Workplace Manslaughter legislation means that employers whose negligent conduct directly results in the death of a worker, volunteer, member of the general public, or any other individual for which they have responsibility for under the WHS Act, may face criminal responsibility. This applies to the organisation as a whole and to individual officers who may have been directly responsible or negligent to a fatality.
In Victoria, the Workplace Manslaughter Legislation was passed by Legislative Council on the 26th November 2019. The legislation sets out maximum fines of 100,000 penalty units for Workplace Manslaughter. Equating to approximately $16.5M. In addition, company officers could face up to 20 year jail terms if found guilty of responsibility for a workplace fatality.
Workplace Manslaughter Legislation in other territories:
New South Wales – In November 2019, a bill was proposed to NSW parliament to amend the WHS Act. This amendment proposes to emphasis in the WHS Act that gross negligence resulting in a workplace fatality may be prosecuted as manslaughter under the NSW Crimes Act. This approach varies from that of the other states who have chosen to add Workplace Manslaughter as an offence under the WHS Act.
Northern Territory – Legislation has been introduced in November 2019 with maximum penalties of life imprisonment for individuals and 65,000 penalty units for organisations (equating to more than $10.2M)

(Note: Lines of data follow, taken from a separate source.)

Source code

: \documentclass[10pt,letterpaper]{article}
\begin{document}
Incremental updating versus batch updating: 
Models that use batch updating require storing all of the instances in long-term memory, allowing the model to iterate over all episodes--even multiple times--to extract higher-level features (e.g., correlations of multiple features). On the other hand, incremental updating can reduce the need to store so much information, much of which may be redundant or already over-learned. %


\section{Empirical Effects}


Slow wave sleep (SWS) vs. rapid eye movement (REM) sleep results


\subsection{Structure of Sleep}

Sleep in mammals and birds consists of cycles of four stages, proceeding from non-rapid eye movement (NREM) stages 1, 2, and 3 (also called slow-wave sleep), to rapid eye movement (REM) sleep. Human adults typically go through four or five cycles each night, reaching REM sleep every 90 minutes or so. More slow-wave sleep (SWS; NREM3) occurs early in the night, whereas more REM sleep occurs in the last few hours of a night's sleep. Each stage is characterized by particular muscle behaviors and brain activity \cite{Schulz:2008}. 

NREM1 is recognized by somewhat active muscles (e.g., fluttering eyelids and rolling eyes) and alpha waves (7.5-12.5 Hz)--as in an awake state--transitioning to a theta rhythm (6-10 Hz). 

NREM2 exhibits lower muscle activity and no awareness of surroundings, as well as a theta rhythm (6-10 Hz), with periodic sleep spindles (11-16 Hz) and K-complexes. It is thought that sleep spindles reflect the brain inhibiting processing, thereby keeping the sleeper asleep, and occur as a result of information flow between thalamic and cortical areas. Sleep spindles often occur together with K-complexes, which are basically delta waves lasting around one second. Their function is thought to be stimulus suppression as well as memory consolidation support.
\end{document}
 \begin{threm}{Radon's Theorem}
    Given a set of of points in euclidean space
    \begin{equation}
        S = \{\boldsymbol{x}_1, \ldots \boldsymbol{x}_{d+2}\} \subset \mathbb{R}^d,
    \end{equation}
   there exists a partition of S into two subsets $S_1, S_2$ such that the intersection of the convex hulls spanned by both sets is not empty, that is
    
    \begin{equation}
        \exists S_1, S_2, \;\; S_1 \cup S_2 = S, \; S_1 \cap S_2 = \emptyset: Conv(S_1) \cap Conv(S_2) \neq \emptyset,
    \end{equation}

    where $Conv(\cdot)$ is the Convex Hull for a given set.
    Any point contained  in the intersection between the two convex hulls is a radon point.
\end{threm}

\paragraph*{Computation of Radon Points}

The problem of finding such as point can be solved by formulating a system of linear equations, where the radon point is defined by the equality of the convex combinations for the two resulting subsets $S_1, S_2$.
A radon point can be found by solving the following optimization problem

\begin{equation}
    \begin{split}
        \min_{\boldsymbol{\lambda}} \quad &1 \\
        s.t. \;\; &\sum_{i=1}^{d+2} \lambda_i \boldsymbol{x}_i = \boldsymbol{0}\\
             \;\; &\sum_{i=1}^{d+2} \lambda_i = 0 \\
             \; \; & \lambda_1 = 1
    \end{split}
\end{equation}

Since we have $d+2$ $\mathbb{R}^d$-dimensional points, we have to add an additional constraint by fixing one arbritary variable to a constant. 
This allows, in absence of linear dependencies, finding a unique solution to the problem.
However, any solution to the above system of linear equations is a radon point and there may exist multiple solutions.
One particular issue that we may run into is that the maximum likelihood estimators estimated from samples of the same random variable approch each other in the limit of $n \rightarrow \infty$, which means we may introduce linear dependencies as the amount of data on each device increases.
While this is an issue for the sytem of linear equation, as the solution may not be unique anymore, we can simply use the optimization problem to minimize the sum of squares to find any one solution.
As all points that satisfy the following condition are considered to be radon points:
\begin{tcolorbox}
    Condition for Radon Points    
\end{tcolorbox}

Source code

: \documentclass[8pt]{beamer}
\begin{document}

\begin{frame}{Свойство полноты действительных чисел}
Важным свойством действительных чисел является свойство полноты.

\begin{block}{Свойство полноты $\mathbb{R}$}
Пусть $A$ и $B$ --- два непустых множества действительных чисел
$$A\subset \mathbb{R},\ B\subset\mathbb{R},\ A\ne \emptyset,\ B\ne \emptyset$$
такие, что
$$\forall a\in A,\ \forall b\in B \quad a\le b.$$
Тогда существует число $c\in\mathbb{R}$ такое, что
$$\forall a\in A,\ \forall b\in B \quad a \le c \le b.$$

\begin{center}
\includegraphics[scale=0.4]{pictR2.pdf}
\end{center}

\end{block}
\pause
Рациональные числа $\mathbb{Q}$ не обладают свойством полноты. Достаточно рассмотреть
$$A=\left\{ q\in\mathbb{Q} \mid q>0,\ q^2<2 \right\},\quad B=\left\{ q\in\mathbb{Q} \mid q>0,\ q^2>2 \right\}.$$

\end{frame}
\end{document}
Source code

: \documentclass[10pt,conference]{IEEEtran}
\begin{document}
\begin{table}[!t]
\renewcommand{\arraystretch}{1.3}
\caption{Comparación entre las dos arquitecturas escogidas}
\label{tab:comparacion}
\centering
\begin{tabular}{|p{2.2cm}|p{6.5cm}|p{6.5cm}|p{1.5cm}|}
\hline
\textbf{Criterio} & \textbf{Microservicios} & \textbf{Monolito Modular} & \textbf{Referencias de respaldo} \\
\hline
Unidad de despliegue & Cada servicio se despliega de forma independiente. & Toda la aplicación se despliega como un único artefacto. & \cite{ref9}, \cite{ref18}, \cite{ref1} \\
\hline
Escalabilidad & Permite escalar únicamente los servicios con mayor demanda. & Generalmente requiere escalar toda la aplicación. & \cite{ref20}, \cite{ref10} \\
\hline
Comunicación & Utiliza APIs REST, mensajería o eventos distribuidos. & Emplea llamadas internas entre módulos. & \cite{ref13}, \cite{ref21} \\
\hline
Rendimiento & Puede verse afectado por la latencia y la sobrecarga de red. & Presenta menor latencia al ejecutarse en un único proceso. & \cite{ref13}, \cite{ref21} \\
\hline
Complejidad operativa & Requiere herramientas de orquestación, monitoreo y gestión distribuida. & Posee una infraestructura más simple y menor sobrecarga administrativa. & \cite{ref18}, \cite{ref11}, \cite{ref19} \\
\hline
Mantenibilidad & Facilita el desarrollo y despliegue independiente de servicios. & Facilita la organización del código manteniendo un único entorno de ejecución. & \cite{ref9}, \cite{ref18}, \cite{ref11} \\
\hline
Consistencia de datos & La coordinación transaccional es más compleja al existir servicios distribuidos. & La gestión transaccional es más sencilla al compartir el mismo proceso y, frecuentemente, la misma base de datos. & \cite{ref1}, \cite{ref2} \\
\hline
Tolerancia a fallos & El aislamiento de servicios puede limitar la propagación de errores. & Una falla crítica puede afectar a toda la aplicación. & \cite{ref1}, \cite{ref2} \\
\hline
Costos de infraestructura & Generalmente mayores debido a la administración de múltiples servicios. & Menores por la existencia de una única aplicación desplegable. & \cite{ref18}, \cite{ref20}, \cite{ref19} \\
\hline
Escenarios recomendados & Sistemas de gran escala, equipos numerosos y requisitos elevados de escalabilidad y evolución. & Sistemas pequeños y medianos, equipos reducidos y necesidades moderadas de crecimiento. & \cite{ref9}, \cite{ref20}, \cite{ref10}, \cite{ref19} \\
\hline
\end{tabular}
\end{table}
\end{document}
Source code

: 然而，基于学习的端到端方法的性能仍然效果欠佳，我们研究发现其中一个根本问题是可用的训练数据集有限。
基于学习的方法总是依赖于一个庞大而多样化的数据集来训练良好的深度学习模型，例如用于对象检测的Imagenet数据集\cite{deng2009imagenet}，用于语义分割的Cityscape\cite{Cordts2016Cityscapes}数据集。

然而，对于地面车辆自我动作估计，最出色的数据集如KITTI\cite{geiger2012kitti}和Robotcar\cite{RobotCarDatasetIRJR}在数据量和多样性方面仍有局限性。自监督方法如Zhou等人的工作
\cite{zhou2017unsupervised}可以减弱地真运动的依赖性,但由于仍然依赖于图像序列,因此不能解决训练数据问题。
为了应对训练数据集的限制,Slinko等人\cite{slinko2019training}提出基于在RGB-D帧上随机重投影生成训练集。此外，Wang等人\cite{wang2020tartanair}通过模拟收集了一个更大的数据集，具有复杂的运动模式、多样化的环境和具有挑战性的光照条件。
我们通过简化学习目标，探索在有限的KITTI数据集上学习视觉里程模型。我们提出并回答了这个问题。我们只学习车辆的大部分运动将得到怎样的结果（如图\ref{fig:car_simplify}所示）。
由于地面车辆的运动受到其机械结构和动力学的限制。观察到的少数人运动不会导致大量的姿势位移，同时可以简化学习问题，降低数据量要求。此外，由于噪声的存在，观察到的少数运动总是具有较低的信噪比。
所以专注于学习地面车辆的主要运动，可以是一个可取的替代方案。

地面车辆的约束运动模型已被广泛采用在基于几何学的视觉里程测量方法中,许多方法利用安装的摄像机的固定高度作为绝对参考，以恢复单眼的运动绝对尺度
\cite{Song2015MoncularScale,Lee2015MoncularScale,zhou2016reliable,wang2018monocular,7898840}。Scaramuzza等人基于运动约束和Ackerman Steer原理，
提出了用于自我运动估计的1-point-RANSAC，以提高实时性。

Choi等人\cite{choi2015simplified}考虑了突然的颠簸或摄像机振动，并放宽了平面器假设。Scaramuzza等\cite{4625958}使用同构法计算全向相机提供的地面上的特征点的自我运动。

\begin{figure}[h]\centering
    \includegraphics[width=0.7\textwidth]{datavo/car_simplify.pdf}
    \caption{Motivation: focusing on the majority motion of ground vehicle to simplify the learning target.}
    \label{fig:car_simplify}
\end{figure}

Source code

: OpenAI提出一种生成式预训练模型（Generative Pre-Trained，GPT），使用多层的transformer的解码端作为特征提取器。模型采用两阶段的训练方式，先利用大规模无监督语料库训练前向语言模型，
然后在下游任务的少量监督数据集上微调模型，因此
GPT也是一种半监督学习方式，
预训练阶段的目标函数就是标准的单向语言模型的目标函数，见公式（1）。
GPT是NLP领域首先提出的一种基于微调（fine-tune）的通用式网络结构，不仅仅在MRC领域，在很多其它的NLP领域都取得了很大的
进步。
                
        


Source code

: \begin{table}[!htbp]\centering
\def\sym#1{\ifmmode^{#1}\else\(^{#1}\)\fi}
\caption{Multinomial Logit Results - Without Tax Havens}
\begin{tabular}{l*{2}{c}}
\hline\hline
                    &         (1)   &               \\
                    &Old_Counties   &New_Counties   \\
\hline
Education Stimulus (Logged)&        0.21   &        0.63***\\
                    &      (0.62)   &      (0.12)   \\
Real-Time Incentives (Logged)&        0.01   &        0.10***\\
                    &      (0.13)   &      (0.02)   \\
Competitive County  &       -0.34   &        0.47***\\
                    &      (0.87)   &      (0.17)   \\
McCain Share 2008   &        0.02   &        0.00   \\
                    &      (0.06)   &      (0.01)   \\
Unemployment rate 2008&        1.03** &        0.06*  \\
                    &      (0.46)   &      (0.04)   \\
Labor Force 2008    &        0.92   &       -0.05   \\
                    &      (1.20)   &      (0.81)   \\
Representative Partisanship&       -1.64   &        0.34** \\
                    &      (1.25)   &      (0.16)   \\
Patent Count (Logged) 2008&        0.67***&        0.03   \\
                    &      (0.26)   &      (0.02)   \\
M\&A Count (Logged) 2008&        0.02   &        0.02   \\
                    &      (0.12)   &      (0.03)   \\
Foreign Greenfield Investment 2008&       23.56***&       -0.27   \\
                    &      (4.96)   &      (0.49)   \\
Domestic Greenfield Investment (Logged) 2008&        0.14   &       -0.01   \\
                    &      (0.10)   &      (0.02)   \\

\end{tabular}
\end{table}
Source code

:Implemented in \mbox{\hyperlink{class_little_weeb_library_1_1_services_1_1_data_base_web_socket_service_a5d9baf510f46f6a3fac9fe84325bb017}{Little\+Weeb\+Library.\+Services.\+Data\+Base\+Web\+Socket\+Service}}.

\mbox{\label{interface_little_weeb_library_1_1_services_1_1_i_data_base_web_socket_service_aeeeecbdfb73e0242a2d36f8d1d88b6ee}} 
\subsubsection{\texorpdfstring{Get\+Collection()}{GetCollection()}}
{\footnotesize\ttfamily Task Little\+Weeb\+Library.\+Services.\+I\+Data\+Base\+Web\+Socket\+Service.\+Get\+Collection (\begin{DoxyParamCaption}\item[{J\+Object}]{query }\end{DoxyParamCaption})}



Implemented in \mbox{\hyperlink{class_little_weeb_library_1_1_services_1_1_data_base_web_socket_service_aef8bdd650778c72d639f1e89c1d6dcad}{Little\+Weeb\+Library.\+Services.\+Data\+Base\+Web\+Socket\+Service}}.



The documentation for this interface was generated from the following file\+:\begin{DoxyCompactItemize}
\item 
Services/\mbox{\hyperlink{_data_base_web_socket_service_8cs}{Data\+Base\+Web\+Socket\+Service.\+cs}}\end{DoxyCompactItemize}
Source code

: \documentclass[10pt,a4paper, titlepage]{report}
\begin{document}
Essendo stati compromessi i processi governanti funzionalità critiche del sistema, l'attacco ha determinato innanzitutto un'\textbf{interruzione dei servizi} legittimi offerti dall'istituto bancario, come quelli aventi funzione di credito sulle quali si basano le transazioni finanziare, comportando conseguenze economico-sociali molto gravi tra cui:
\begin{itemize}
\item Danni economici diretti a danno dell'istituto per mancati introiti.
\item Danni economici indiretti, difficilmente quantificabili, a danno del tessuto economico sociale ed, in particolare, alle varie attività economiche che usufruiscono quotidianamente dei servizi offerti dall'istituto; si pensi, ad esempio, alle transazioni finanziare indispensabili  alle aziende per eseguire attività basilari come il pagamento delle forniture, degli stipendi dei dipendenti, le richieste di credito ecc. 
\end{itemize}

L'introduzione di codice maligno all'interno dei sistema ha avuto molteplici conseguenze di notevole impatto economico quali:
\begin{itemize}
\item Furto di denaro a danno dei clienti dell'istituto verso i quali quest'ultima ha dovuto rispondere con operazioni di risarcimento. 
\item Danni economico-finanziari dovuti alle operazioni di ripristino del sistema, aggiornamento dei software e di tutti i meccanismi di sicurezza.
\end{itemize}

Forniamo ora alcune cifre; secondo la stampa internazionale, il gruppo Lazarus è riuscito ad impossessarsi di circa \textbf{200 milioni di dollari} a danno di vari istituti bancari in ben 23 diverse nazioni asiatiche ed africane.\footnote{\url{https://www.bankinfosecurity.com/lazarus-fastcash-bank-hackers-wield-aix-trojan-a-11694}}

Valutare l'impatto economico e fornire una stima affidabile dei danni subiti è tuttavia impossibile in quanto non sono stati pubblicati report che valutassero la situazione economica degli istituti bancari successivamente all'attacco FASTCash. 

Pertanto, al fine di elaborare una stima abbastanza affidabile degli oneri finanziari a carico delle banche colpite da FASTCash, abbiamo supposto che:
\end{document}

Western Australia – WA have proposed a Work Health and Safety Bill to align the state more closely with harmonised WHS legislation. This bill also proposes two manslaughter offences under WHS legislation. The first being “industrial manslaughter – crime” refers to engaging in conduct knowing that it may likely result in a fatality. This offence carries maximum penalties of 20 years jail and $5M for individuals and $10M for organisations. The second offence being “industrial manslaughter – simple offence”, applying to fatalities caused by negligence without the knowledge that conduct may likely result in a fatality. This offence carries maximum penalties of 10 years jail and $2.5M for individuals and $5M for organisations.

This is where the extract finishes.